Lien cramdown as used in Bankruptcy laws refer to the removal of a secured portion of a lien in cases where the present market value of the asset is not sufficient to secure the entire lien. Section 506 of the Bankruptcy Code acknowledges that a lien is only a secured claim to the extent there is value in the asset to which it attaches. When the lien exceeds the value of the asset, that portion of the lien exceeding asset value is unsecured.
Lien cramdown is commonly applied in automobile loans. For example, if a person has $25,000 remaining balance to be paid off in a car loan. The present value of the car is $15,000. Lien stripping may be applied during bankruptcy proceedings such that the secured portion of your car loan is reduced to $15,000 and the remaining $10,000 of the loan is stripped of its secured status, to unsecured.

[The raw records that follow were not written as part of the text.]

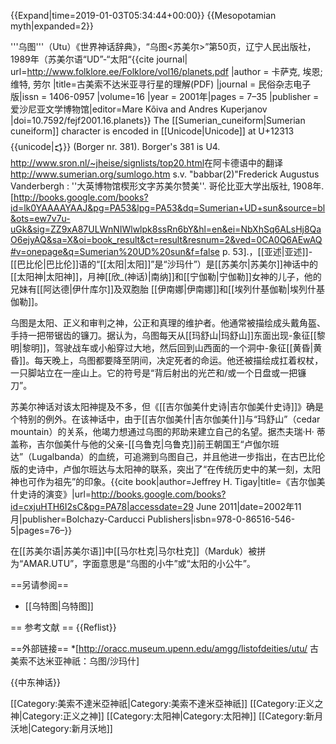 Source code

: {{Expand|time=2019-01-03T05:34:44+00:00}}
{{Mesopotamian myth|expanded=2}}

'''乌图'''（Utu）<ref>《世界神话辞典》，“乌图<苏美尔>”第50页，辽宁人民出版社，1989年</ref>（苏美尔语“UD”-“太阳“<ref>{{cite journal| url=http://www.folklore.ee/Folklore/vol16/planets.pdf |author = 卡萨克, 埃恩; 维特, 劳尔 |title=古美索不达米亚寻行星的理解(PDF) |journal = 民俗杂志电子版|issn = 1406-0957 |volume=16 |year = 2001年|pages = 7–35 |publisher  =爱沙尼亚文学博物馆|editor=Mare Kõiva and Andres Kuperjanov |doi=10.7592/fejf2001.16.planets}}
The [[Sumerian_cuneiform|Sumerian cuneiform]] character is encoded in [[Unicode|Unicode]] at U+12313 {{unicode|𒌓}} (Borger nr. 381). Borger's 381 is U4.  http://www.sron.nl/~jheise/signlists/top20.html</ref>在阿卡德语中的翻译<ref>http://www.sumerian.org/sumlogo.htm s.v. "babbar(2)"</ref><ref>Frederick Augustus Vanderbergh : ''大英博物馆楔形文字苏美尔赞美''. 哥伦比亚大学出版社, 1908年. [http://books.google.com/books?id=lk0YAAAAYAAJ&pg=PA53&lpg=PA53&dq=Sumerian+UD+sun&source=bl&ots=ew7v7u-uGk&sig=ZZ9xA87ULWnNIWlwlpk8ssRn6bY&hl=en&ei=NbXhSq6ALsHj8QaO6ejyAQ&sa=X&oi=book_result&ct=result&resnum=2&ved=0CA0Q6AEwAQ#v=onepage&q=Sumerian%20UD%20sun&f=false p. 53].</ref>，[[亚述|亚述]]-[[巴比伦|巴比伦]]语的“[[太阳|太阳]]”是“沙玛什”）是[[苏美尔|苏美尔]]神话中的[[太阳神|太阳神]]，月神[[欣_(神话)|南纳]]和[[宁伽勒|宁伽勒]]女神的儿子，他的兄妹有[[阿达德|伊什库尔]]及双胞胎 [[伊南娜|伊南娜]]和[[埃列什基伽勒|埃列什基伽勒]]。

乌图是太阳、正义和审判之神，公正和真理的维护者。他通常被描绘成头戴角盔、手持一把带锯齿的镰刀。据认为，乌图每天从[[玛舒山|玛舒山]]东面出现-象征[[黎明|黎明]]，驾驶战车或小船穿过大地，然后回到山西面的一个洞中-象征[[黄昏|黄昏]]。每天晚上，乌图都要降至阴间，决定死者的命运。他还被描绘成扛着权杖，一只脚站立在一座山上。它的符号是“背后射出的光芒和/或一个日盘或一把镰刀”。

苏美尔神话对该太阳神提及不多，但《[[吉尔伽美什史诗|吉尔伽美什史诗]]》确是个特别的例外。在该神话中，由于[[吉尔伽美什|吉尔伽美什]]与“玛舒山”（cedar mountain）的关系，他竭力想通过乌图的邦助来建立自己的名望。据杰夫瑞·H· 蒂盖称，吉尔伽美什与他的父亲-[[乌鲁克|乌鲁克]]前王朝国王“卢伽尔班达”（Lugalbanda）的血统，可追溯到乌图自己，并且他进一步指出，在古巴比伦版的史诗中，卢伽尔班达与太阳神的联系，突出了“在传统历史中的某一刻，太阳神也可作为祖先”的印象。<ref name="Tigay2002">{{cite book|author=Jeffrey H. Tigay|title=《吉尔伽美什史诗的演变》|url=http://books.google.com/books?id=cxjuHTH6I2sC&pg=PA78|accessdate=29 June 2011|date=2002年11月|publisher=Bolchazy-Carducci Publishers|isbn=978-0-86516-546-5|pages=76–}}</ref>

在[[苏美尔语|苏美尔语]]中[[马尔杜克|马尔杜克]]（Marduk）被拼为“AMAR.UTU”，字面意思是“乌图的小牛”或“太阳的小公牛”。

==另请参阅==
* [[乌特图|乌特图]]

== 参考文献 ==
{{Reflist}}

==外部链接==
*[http://oracc.museum.upenn.edu/amgg/listofdeities/utu/ 古美索不达米亚神祇：乌图/沙玛什]

{{中东神话}}

[[Category:美索不達米亞神祇|Category:美索不達米亞神祇]]
[[Category:正义之神|Category:正义之神]]
[[Category:太阳神|Category:太阳神]]
[[Category:新月沃地|Category:新月沃地]] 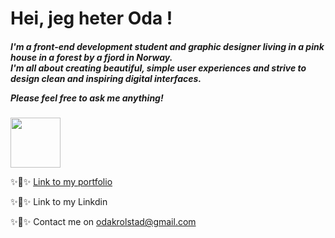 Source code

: <h1>Hei, jeg heter Oda ! </h1> 
<h5>I'm a front-end development student and graphic designer living in a pink house in a forest by a fjord in Norway.<br> 
I'm all about creating beautiful, simple user experiences and strive to design clean and inspiring digital interfaces. 

Please feel free to ask me anything!
</h5>

<img src="https://cdn.pixabay.com/photo/2013/07/13/13/46/house-161516_1280.png" width="80px" height="auto">

✨🪩✨ [Link to my portfolio](https://kittypoda.github.io/Portfolio/index.html)

✨🪩✨  Link to my Linkdin

✨🪩✨  Contact me on odakrolstad@gmail.com


 
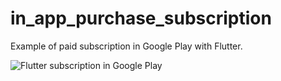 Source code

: # in_app_purchase_subscription

Example of paid subscription in Google Play with Flutter.

![Flutter subscription in Google Play](https://i.stack.imgur.com/fsBuK.png)

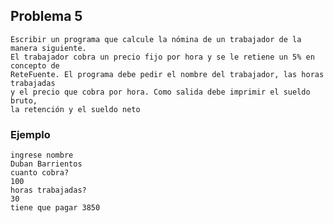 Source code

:## Problema 5
	Escribir un programa que calcule la nómina de un trabajador de la manera siguiente. 
	El trabajador cobra	un precio fijo por hora y se le retiene un 5% en concepto de 
	ReteFuente. El programa debe pedir el nombre del trabajador, las horas trabajadas
	y el precio que cobra por hora. Como salida debe imprimir el sueldo	bruto, 
	la retención y el sueldo neto

### Ejemplo
	ingrese nombre
	Duban Barrientos
	cuanto cobra?
	100
	horas trabajadas?
	30
	tiene que pagar 3850
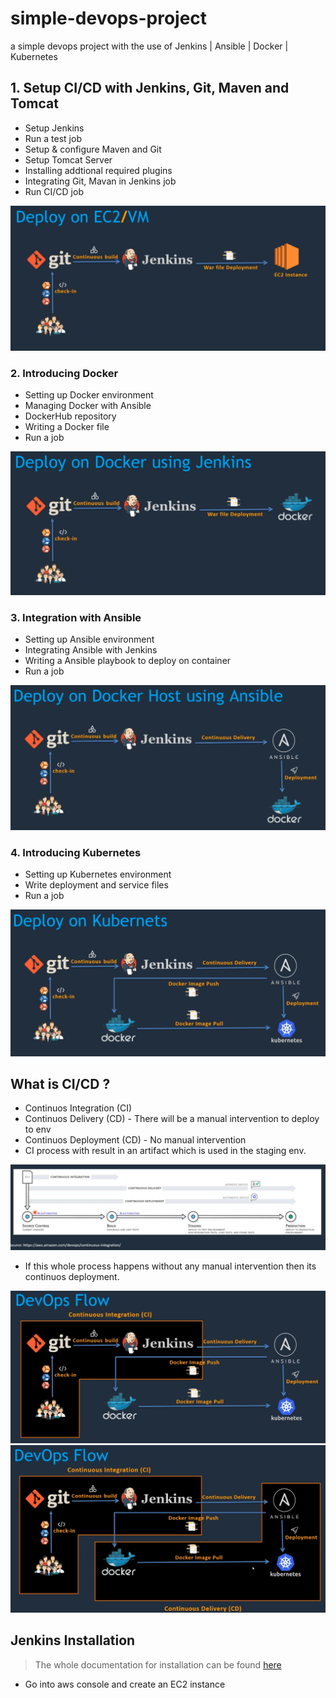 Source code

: # simple-devops-project
a simple devops project with the use of Jenkins | Ansible | Docker | Kubernetes

## 1. Setup CI/CD with Jenkins, Git, Maven and Tomcat

- Setup Jenkins
- Run a test job
- Setup & configure Maven and Git
- Setup Tomcat Server
- Installing addtional required plugins
- Integrating Git, Mavan in Jenkins job
- Run CI/CD job

<img src="./docs/1.png"/>

### 2. Introducing Docker

- Setting up Docker environment
- Managing Docker with Ansible
- DockerHub repository
- Writing a Docker file
- Run a job

<img src="./docs/2.png"/>

### 3. Integration with Ansible

- Setting up Ansible environment
- Integrating Ansible with Jenkins
- Writing a Ansible playbook to deploy on container
- Run a job

<img src="./docs/3.png"/>

### 4. Introducing Kubernetes

- Setting up Kubernetes environment
- Write deployment and service files
- Run a job

<img src="./docs/4.png"/>

## What is CI/CD ?

- Continuos Integration (CI)
- Continuos Delivery (CD) - There will be a manual intervention to deploy to env
- Continuos Deployment (CD) - No manual intervention
- CI process with result in an artifact which is used in the staging env.

<img src="./docs/5.png"/>

- If this whole process happens without any manual intervention then its continuos deployment.
  
<img src="./docs/6.png"/>
<img src="./docs/7.png"/>

## Jenkins Installation

> The whole documentation for installation can be found [here](jenkins/01.jenkins_installation.MD)

- Go into aws console and create an EC2 instance

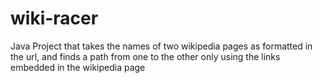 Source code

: # wiki-racer
Java Project that takes the names of two wikipedia pages as formatted in the url, and finds a path from one to the other only using the links embedded in the wikipedia page
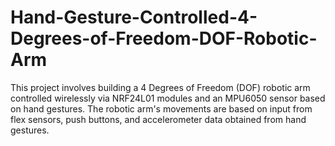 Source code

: # Hand-Gesture-Controlled-4-Degrees-of-Freedom-DOF-Robotic-Arm
This project involves building a 4 Degrees of Freedom (DOF) robotic arm controlled wirelessly via NRF24L01 modules and an MPU6050 sensor based on hand gestures. The robotic arm's movements are based on input from flex sensors, push buttons, and accelerometer data obtained from hand gestures.
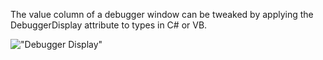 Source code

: ﻿The value column of a debugger window can be tweaked by applying the DebuggerDisplay attribute to types in C# or VB.

!["Debugger Display"](Tips/images/DebuggerDisplay.png)
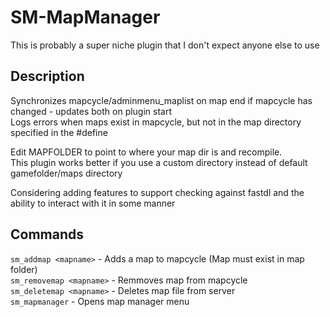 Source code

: # SM-MapManager 
This is probably a super niche plugin that I don't expect anyone else to use  

## Description
Synchronizes mapcycle/adminmenu_maplist on map end if mapcycle has changed - updates both on plugin start  
Logs errors when maps exist in mapcycle, but not in the map directory specified in the #define  

Edit MAPFOLDER to point to where your map dir is and recompile.  
This plugin works better if you use a custom directory instead of default gamefolder/maps directory  

Considering adding features to support checking against fastdl and the ability to interact with it in some manner  

## Commands  
`sm_addmap <mapname>` - Adds a map to mapcycle (Map must exist in map folder)  
`sm_removemap <mapname>` - Remmoves map from mapcycle  
`sm_deletemap <mapname>` - Deletes map file from server  
`sm_mapmanager` - Opens map manager menu  
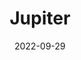 ---
layout: image
title: Jupiter
date: 2022-09-29
image: Jupiter 2022-09-29 22_23_19_Planet_50_Sharp100_B1.0_C1.0_S1_N50.jpg
gear:
- ref: 5semount
- ref: 5se
- ref: asi662
  settings:
    gain: 150
    exposure: 15ms
catalogues:
- Solar System
targets:
- Jupiter
--- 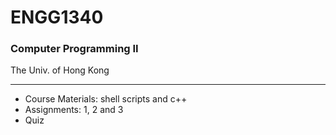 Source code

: # ENGG1340
### Computer Programming II

The Univ. of Hong Kong
***
- Course Materials: shell scripts and c++
- Assignments: 1, 2 and 3
- Quiz

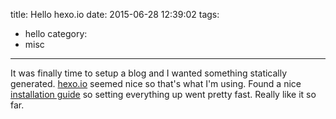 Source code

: title: Hello hexo.io
date: 2015-06-28 12:39:02
tags:
- hello
category:
- misc
---
It was finally time to setup a blog and I wanted something statically generated. [hexo.io](http://hexo.io) seemed nice so that's what I'm using. Found a nice [installation guide](http://jr0cket.co.uk/hexo/) so setting everything up went pretty fast. Really like it so far.
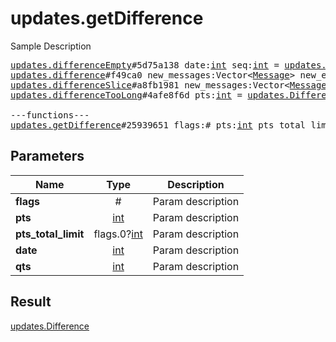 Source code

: # updates.getDifference

Sample Description

<pre>
<a href="../constructor/updates.differenceEmpty.md">updates.differenceEmpty</a>#5d75a138 date:<a href="../type/int.md">int</a> seq:<a href="../type/int.md">int</a> = <a href="../type/updates.Difference.md">updates.Difference</a>;
<a href="../constructor/updates.difference.md">updates.difference</a>#f49ca0 new_messages:Vector&lt;<a href="../type/Message.md">Message</a>&gt; new_encrypted_messages:Vector&lt;<a href="../type/EncryptedMessage.md">EncryptedMessage</a>&gt; other_updates:Vector&lt;<a href="../type/Update.md">Update</a>&gt; chats:Vector&lt;<a href="../type/Chat.md">Chat</a>&gt; users:Vector&lt;<a href="../type/User.md">User</a>&gt; state:<a href="../type/updates.State.md">updates.State</a> = <a href="../type/updates.Difference.md">updates.Difference</a>;
<a href="../constructor/updates.differenceSlice.md">updates.differenceSlice</a>#a8fb1981 new_messages:Vector&lt;<a href="../type/Message.md">Message</a>&gt; new_encrypted_messages:Vector&lt;<a href="../type/EncryptedMessage.md">EncryptedMessage</a>&gt; other_updates:Vector&lt;<a href="../type/Update.md">Update</a>&gt; chats:Vector&lt;<a href="../type/Chat.md">Chat</a>&gt; users:Vector&lt;<a href="../type/User.md">User</a>&gt; intermediate_state:<a href="../type/updates.State.md">updates.State</a> = <a href="../type/updates.Difference.md">updates.Difference</a>;
<a href="../constructor/updates.differenceTooLong.md">updates.differenceTooLong</a>#4afe8f6d pts:<a href="../type/int.md">int</a> = <a href="../type/updates.Difference.md">updates.Difference</a>;

---functions---
<a href="../method/updates.getDifference.md">updates.getDifference</a>#25939651 flags:# pts:<a href="../type/int.md">int</a> pts_total_limit:flags.0?<a href="../type/int.md">int</a> date:<a href="../type/int.md">int</a> qts:<a href="../type/int.md">int</a> = <a href="../type/updates.Difference.md">updates.Difference</a>;
</pre>
## Parameters

| Name | Type | Description |
|------|:----:|-------------|
| **flags** | # | Param description |
| **pts** | <a href="../type/int.md">int</a> | Param description |
| **pts_total_limit** | flags.0?<a href="../type/int.md">int</a> | Param description |
| **date** | <a href="../type/int.md">int</a> | Param description |
| **qts** | <a href="../type/int.md">int</a> | Param description |

## Result

<a href="../type/updates.Difference.md">updates.Difference</a>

Lien cramdown is a valuable tool available in both chapter 13 and chapter 11 bankruptcy. However it does not apply when filing chapter 7 bankruptcy [Nobelman v. American Savs. Bank, 508 U.S. 324, 113 S.Ct. 2106 (1993)]. This is applicable to most of the liens except primary home mortgage provided all the requirements are met. Lien stripping is prevented only when the lien is secured “solely” by a personal residence. Court decisions have made it clear that when the debtor has given other collateral (in addition to the personal residence; e.g., office equipment) as security for the mortgage, lien stripping will be allowed. This is also termed as lien stripping.